Whilst I enjoy walking along coastlines I am happiest walking in hills and across moors.  The openness and the feel of the elements is exhilarating, if you can add to that a stiff walk uphill to give the lungs and heart a good work out then that is the perfect day out.  For this reason I loved living in Taunton close to the Quantock Hills.  A good walk was always available.

When we are travelling there is always a bit of a compromise to our walking.  I would choose to be out on the hills everyday notching up fifteen to twenty miles, whereas Lynnie prefers eight to twelve mile walks with something interesting to stop and look at along the way (if there is access to quality ice cream that’s a bonus).  For this reason I have to occasionally adopt subversive tactics when planning a walk, if I mention anything over fifteen miles it is ruled out so if I have to find imaginative ways of describing a long walk with big hills.  For example we will walk by a lake and then reach a stunning viewpoint.

Over the years Lynnie has become attuned to these deceptions and has taken to looking at the map before we set off.  To double bluff I occasionally throw in a walk, which I describe fairly accurately.  So today I have promised about eight miles, or so, with a walk by a lake and a stunning view point!

The starting point for our walk is the car park between the two Lomond Hills, this is between Falkland and Leslie.
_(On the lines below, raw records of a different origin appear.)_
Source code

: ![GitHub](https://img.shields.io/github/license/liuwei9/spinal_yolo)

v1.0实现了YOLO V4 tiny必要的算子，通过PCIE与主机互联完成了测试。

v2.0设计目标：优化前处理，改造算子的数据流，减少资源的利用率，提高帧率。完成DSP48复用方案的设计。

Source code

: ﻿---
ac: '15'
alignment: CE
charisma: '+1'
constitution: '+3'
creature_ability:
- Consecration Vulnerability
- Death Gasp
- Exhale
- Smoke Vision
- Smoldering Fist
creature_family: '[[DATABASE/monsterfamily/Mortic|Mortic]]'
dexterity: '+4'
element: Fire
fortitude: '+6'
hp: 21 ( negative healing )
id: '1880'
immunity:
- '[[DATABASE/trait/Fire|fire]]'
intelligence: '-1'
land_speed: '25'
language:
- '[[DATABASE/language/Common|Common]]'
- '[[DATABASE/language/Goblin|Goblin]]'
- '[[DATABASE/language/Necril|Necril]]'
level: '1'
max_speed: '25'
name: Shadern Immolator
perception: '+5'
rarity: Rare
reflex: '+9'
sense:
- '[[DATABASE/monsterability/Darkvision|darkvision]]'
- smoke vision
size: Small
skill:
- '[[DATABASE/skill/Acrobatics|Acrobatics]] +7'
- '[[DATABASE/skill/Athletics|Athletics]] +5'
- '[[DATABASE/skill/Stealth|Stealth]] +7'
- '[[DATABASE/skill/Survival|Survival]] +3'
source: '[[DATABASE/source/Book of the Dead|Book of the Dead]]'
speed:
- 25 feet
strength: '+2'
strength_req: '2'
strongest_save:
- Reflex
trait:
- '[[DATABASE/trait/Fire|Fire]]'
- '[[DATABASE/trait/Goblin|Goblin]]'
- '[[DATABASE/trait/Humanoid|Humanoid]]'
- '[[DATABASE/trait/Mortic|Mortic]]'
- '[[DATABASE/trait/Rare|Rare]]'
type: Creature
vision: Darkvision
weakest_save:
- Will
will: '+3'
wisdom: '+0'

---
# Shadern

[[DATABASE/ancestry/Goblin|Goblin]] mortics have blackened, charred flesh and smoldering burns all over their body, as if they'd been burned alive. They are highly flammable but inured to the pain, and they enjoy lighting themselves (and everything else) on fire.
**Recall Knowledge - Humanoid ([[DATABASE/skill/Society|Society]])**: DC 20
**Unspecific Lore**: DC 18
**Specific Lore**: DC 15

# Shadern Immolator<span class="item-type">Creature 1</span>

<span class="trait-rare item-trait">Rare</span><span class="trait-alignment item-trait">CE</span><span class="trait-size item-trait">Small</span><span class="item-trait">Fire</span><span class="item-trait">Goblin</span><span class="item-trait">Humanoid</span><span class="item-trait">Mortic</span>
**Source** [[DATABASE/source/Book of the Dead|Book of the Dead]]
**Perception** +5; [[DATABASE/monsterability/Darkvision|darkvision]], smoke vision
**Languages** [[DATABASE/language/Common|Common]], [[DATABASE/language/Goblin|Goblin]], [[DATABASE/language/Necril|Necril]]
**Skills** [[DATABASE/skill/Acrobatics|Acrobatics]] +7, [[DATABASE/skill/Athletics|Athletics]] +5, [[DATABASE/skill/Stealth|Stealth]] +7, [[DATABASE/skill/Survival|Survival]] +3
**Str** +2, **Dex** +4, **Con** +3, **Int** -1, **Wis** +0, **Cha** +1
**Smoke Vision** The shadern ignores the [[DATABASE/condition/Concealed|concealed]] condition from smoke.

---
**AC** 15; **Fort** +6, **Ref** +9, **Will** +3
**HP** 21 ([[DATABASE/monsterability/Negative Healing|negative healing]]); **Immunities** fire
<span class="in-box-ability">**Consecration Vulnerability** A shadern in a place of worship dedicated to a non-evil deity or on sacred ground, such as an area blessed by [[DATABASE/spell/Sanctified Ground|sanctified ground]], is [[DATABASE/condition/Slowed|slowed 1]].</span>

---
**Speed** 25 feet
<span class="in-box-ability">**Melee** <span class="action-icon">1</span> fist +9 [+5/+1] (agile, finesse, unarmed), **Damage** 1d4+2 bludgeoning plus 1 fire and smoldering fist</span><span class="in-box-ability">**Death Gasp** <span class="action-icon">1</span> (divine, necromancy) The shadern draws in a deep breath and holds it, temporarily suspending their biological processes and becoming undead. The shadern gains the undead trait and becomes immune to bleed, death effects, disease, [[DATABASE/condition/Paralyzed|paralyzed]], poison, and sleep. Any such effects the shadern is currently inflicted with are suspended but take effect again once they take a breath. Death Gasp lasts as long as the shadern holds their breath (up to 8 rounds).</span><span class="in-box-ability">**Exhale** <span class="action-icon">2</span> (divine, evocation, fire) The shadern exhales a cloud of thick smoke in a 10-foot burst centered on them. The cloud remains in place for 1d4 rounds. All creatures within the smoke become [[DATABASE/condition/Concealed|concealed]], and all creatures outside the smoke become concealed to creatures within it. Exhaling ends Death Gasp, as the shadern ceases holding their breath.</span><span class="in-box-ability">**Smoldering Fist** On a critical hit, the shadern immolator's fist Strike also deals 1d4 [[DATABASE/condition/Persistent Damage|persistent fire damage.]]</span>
Bizarrely the public toilets here are locked, we find this hard to understand, and whilst we are putting on our boots we see three people go over to try the door.  When we were in nearby Falkland a few days ago we noticed they were installing barriers at the toilets and that from July it will cost 30p to exercise a call of nature.  I assume this is all part of austerity Britain and soon people will have to resort to doing what bears do in the woods.

Our walk commences by walking back to the road and turning right and following it for about three quarters of a mile until we see a sign post for Ballo Reservoir on the right.  Here we leave the road and go through a gate to enter a field and follow the path as it goes downhill crossing a couple of stiles to reach a path that leads down to the edge of the reservoir.

We turn left and walk along the side of the Ballo Reservoir, this was built in the 19th century to provide drinking water to Kirkcaldy and Dysart.

The path is well marked and leads around Balgothrie and then besides fields before heading through woods to Holt Reservoir dam.

The path follows the tarmac drive until we reach a junction.  Here the road for Holt Reservoir car park is to the right and the left leads to the main road, but we head straight on along the farm track.  This soon passes farm buildings and after passing through a gate swings around to the right with woodland on the right and then continues on to a cattle grid.  We stop to check the map as the farmer drives up the track, he winds down his window and provides helpful advice on the best route to make the most of the views.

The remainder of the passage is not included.